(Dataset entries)
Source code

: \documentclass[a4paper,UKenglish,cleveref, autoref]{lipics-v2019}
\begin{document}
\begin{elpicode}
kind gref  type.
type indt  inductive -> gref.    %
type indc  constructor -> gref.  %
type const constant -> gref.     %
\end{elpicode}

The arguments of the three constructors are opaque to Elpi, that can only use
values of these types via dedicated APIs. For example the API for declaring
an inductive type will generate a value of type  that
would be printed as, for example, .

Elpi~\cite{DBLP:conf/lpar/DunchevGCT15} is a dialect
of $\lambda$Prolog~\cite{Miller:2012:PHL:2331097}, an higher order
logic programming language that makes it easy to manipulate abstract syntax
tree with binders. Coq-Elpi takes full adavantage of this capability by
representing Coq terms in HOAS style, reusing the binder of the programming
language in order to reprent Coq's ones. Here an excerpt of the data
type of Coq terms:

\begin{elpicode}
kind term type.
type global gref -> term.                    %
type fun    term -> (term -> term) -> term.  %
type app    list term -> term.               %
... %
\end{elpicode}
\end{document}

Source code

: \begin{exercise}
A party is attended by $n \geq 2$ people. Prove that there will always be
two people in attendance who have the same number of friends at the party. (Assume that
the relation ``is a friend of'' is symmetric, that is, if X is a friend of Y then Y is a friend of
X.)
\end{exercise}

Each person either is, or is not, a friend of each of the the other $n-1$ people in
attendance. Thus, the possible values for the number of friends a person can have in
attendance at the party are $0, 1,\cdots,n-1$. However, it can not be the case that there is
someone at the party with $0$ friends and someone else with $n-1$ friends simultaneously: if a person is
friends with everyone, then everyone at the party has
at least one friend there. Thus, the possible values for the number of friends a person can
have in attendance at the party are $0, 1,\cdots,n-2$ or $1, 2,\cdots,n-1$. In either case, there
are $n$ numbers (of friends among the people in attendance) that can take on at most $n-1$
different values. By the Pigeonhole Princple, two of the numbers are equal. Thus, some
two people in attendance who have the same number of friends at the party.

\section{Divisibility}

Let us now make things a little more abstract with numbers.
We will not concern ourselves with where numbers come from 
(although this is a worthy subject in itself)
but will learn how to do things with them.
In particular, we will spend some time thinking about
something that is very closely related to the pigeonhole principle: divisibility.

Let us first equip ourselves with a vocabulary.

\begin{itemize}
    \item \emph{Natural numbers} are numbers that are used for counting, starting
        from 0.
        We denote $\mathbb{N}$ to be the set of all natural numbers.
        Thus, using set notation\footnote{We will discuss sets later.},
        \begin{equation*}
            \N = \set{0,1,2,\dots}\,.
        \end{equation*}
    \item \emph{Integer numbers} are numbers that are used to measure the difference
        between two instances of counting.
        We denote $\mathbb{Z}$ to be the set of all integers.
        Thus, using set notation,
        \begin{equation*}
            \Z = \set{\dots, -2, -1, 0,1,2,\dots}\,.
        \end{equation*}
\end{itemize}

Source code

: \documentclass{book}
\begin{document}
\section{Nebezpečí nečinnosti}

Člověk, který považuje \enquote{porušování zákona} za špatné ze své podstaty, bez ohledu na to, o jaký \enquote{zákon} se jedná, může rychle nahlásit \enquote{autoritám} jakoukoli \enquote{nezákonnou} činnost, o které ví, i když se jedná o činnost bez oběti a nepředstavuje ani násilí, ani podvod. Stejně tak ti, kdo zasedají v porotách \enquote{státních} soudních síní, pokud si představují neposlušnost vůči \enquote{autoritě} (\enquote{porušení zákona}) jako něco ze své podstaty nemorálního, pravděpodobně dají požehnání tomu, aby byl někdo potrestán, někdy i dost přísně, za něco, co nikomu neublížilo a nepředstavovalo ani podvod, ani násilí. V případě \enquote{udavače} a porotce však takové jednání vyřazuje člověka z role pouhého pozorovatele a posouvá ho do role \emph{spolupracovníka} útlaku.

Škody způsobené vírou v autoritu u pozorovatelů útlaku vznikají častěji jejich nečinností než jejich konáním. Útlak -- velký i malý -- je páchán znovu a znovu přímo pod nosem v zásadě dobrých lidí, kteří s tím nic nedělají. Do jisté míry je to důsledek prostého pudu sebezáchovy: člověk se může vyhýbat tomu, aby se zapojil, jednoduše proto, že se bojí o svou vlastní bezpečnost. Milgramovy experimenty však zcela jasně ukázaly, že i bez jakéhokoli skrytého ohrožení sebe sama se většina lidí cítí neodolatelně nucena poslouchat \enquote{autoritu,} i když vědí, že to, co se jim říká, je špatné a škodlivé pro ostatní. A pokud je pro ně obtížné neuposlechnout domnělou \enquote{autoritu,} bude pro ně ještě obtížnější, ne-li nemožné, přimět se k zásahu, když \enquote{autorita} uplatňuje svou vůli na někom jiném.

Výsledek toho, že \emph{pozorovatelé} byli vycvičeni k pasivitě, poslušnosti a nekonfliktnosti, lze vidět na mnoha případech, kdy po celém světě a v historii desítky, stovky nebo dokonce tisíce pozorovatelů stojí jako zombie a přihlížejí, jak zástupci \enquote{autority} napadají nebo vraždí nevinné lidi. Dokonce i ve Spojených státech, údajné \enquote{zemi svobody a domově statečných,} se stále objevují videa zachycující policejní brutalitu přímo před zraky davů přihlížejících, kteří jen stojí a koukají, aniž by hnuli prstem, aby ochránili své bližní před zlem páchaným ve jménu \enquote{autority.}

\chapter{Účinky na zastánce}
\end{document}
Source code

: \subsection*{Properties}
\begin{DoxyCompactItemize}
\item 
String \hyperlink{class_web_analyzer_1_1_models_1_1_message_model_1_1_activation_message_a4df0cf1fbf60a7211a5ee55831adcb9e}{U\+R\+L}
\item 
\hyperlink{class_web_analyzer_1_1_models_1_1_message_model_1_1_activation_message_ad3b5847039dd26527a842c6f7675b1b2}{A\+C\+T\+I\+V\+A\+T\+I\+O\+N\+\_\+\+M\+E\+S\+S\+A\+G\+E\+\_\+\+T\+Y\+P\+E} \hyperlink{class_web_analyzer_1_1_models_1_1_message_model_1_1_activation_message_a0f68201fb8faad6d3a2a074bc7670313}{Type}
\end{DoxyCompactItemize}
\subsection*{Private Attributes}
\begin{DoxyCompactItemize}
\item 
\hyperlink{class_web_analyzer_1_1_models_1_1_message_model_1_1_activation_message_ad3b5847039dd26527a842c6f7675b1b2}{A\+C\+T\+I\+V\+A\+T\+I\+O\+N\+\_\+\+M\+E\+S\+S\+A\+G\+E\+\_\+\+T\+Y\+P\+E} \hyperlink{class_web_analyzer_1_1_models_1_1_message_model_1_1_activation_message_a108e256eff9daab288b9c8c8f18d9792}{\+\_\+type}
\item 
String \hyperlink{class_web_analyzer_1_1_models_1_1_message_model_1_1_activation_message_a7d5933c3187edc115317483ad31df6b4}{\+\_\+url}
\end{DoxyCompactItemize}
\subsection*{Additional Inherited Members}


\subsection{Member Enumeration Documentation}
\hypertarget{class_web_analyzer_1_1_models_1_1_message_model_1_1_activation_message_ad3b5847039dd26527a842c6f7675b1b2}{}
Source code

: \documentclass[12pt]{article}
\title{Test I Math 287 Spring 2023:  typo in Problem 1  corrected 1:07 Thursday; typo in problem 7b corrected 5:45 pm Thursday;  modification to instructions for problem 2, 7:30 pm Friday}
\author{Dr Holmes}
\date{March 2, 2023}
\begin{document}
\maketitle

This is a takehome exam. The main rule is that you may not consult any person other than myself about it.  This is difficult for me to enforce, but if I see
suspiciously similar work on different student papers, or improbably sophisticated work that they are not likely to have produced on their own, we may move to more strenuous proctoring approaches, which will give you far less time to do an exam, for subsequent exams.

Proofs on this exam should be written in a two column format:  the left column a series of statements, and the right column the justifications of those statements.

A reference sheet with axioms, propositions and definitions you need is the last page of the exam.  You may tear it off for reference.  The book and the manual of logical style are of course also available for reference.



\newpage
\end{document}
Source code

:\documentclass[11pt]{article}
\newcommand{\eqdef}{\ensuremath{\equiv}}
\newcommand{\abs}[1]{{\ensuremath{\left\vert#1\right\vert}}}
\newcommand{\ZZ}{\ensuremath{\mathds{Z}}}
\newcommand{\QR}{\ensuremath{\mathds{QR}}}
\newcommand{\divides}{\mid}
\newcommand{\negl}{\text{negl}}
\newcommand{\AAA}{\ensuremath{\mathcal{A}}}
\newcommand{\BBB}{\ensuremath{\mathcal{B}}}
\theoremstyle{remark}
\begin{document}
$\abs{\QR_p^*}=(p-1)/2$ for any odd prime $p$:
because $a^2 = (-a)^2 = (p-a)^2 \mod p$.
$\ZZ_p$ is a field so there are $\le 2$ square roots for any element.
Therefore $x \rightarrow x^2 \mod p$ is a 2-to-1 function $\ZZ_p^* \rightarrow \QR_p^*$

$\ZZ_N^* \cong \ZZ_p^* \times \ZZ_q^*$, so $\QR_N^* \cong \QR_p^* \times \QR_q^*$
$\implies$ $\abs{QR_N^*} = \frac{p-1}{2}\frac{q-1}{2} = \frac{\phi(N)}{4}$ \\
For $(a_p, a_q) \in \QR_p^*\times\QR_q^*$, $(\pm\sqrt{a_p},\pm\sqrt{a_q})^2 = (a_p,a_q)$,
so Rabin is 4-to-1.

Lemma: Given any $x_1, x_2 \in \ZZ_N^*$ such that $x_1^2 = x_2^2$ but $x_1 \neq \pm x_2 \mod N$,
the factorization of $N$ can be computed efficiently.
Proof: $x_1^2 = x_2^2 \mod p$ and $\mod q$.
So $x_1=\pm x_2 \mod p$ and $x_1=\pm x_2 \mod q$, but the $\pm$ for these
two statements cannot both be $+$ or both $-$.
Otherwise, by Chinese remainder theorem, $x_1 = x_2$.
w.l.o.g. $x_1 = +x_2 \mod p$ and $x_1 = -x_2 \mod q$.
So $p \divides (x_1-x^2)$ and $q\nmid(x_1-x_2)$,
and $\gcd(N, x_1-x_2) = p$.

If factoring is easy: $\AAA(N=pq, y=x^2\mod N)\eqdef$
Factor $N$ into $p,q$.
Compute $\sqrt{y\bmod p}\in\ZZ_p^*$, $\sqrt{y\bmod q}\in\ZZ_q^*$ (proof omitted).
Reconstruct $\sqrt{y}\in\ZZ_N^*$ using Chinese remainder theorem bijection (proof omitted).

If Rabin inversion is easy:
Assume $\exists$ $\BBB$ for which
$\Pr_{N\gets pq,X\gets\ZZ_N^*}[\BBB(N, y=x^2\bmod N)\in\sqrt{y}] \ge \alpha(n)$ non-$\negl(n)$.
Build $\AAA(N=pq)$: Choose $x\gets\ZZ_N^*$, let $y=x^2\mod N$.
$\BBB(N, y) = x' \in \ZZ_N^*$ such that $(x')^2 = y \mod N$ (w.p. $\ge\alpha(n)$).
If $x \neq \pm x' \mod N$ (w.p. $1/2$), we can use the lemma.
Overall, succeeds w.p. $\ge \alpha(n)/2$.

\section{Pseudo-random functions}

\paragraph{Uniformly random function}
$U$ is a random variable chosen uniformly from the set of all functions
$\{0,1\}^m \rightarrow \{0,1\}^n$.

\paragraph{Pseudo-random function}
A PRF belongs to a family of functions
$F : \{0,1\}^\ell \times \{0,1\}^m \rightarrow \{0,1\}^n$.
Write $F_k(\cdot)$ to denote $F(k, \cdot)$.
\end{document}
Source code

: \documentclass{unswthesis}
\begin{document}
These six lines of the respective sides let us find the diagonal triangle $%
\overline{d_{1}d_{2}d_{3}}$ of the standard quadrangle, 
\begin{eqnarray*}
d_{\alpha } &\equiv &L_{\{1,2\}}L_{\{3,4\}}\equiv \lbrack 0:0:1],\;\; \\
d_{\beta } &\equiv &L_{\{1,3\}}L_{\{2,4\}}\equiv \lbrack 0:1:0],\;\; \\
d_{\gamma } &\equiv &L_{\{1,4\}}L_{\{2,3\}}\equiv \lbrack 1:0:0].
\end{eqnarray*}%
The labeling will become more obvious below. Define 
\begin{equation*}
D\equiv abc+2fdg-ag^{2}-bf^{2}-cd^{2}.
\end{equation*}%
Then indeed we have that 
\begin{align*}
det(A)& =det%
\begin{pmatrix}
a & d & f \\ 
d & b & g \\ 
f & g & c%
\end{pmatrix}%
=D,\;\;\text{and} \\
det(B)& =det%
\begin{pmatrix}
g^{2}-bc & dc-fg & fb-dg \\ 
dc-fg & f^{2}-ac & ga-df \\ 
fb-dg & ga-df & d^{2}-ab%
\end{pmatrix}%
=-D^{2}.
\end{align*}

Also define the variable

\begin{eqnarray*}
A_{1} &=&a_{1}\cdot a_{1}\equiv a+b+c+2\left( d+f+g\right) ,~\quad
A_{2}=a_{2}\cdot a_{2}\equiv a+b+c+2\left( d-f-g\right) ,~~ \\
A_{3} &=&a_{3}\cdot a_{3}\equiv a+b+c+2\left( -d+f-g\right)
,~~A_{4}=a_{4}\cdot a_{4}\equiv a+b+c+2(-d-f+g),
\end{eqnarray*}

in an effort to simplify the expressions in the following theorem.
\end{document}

| Aim of the exercise |
Only the lines with the string "more" are wanted; pick them out of the records above and copy them.

| Completed exercise |
Let us now make things a little more abstract with numbers.
suspiciously similar work on different student papers, or improbably sophisticated work that they are not likely to have produced on their own, we may move to more strenuous proctoring approaches, which will give you far less time to do an exam, for subsequent exams.
The labeling will become more obvious below. Define 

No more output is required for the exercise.